ByteNoise

A Hacker's Guide to Regular Expressions

So what are they?

Regular expressions are a powerful way to search for text that matches a certain criterion, and optionally replace it or parts of it with other text. They are supported (at least, distinct variations, commonly known as different "flavours," are supported) by many different languages and programs, so after only slight tweaking, the regular expression you use in your PHP code can be used in vi. In this beginner's guide, I'll only cover searching, but even this should be enough to give you a glimpse of how versatile regular expressions are.

The main part of the search

You can search for any standard phrase using regular expressions. This is the most basic way of using a regular expressions based program such as egrep, but can still be useful. For example, searching a list of animals for lion will bring up the following results:

lion
lioness
stallion

Note that it doesn't just search for that word, but any line containing the characters you specified in the right order. When using regular expressions in this way, all you have to remember is to escape any metacharacters (any characters that the program should not take literally) with a backslash.

Metacharacters: \/.^$?*+{}[](|)

As you have to escape any other metacharacters with a backslash, the backslash itself is also a metacharacter. If you wanted to search for the phrase and\or, you would need to type in and\\or. This applies to all the other metacharacters as well, so if you wanted to search for $10, you would need to type in \$10. Now you can search for any literal string of characters.

It's generally a good idea to let computers do the boring, repetitive work for you, so let's see what the metacharacters can do to make your life even easier.
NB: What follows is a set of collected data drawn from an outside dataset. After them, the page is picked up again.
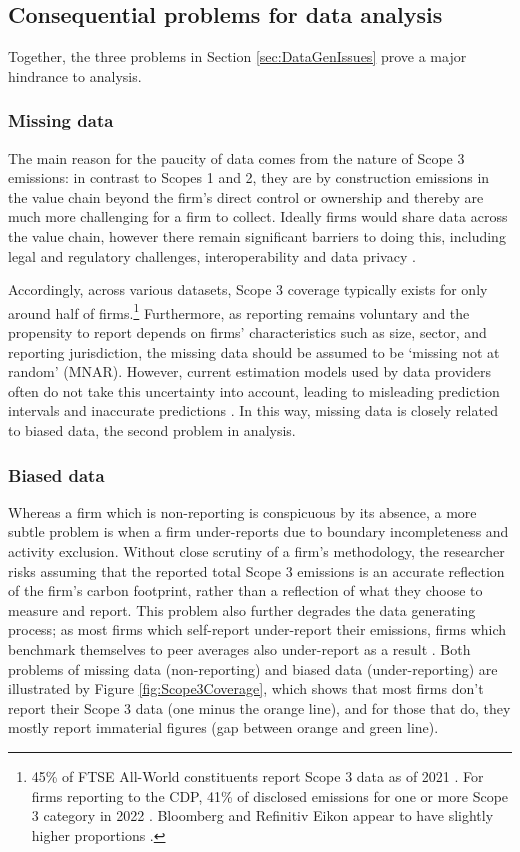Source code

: \documentclass[12pt,twoside]{report}
\begin{document}
\subsection{Consequential problems for data analysis}

Together, the three problems in Section \ref{sec:DataGenIssues} prove a major hindrance to analysis. 
\subsubsection{Missing data}
The main reason for the paucity of data comes from the nature of Scope 3 emissions: in contrast to Scopes 1 and 2, they are by construction emissions in the value chain beyond the firm's direct control or ownership and thereby are much more challenging for a firm to collect. Ideally firms would share data across the value chain, however there remain significant barriers to doing this, including legal and regulatory challenges, interoperability and data privacy \cite{StenzelWaichman2023}. 

Accordingly, across various datasets, Scope 3 coverage typically exists for only around half of firms.\footnote{45\% of FTSE All-World constituents report Scope 3 data as of 2021 \cite{ftserussell2024}. For firms reporting to the CDP, 41\% of disclosed emissions for one or more Scope 3 category in 2022 \cite{cdp2023}. Bloomberg and Refinitiv Eikon appear to have slightly higher proportions \cite{Nguyenetal2023}.} Furthermore, as reporting remains voluntary and the propensity to report depends on firms' characteristics such as size, sector, and reporting jurisdiction, the missing data should be assumed to be `missing not at random' (MNAR). However, current estimation models used by data providers often do not take this uncertainty into account, leading to misleading prediction intervals and inaccurate predictions \cite{olesiewicz2021}. In this way, missing data is closely related to biased data, the second problem in analysis. 

\subsubsection{Biased data}
Whereas a firm which is non-reporting is conspicuous by its absence, a more subtle problem is when a firm under-reports due to boundary incompleteness and activity exclusion. Without close scrutiny of a firm's methodology, the researcher risks assuming that the reported total Scope 3 emissions is an accurate reflection of the firm's carbon footprint, rather than a reflection of what they choose to measure and report. This problem also further degrades the data generating process; as most firms which self-report under-report their emissions, firms which benchmark themselves to peer averages also under-report as a result \cite{Hoepner2021}. Both problems of missing data (non-reporting) and biased data (under-reporting) are illustrated by Figure \ref{fig:Scope3Coverage}, which shows that most firms don't report their Scope 3 data (one minus the orange line), and for those that do, they mostly report immaterial figures (gap between orange and green line). 
\end{document}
First is the dot, which matches any character. Try searching for mo.se. Your computer will find these matches:

moose
mouse

You can use as many of these as you like. Typing in .om.at will give you the following:

tomcat
wombat

If you remember what I said earlier about regular expressions only matching part of a line, you might think that the first dot is unnecessary, as either way, anything can come before the letter o. You'd be right. There is a subtle difference, however: putting a dot there means that there must be at least one character before the o, even though it can be anything. If any line that would otherwise match began with the o itself, it wouldn't count.

Another useful metacharacter is the caret (^), which means "the beginning of the line." If you search for ^lion then your computer will include lion and lioness on the list, but not stallion. Similarly, the dollar sign means "the end of the line," so a search for pig$ would give you pig and guineapig, but not pigeon.

You can use these together in any combination (as long as the carat only appears at the beginning of a line, and the dollar sign only appears at the end of it). For example, if you search for ^.at$, your computer will give you the following words:

bat
cat
rat

The next five metacharacters are called quantifiers. They tell the program how many instances of the last character (or group of characters, but we'll get to that later) it should match. The question mark means "zero or one," the asterisk means "zero, one or more" and the plus symbol means "one or more."

A good use of the question mark is when you're searching text that could use either British or American spelling. If you wanted to search for any instance of the word flavour or flavor, then you could combine them into a single search by typing in flavou?r. This means that the character directly before the question mark is optional, so both words will match.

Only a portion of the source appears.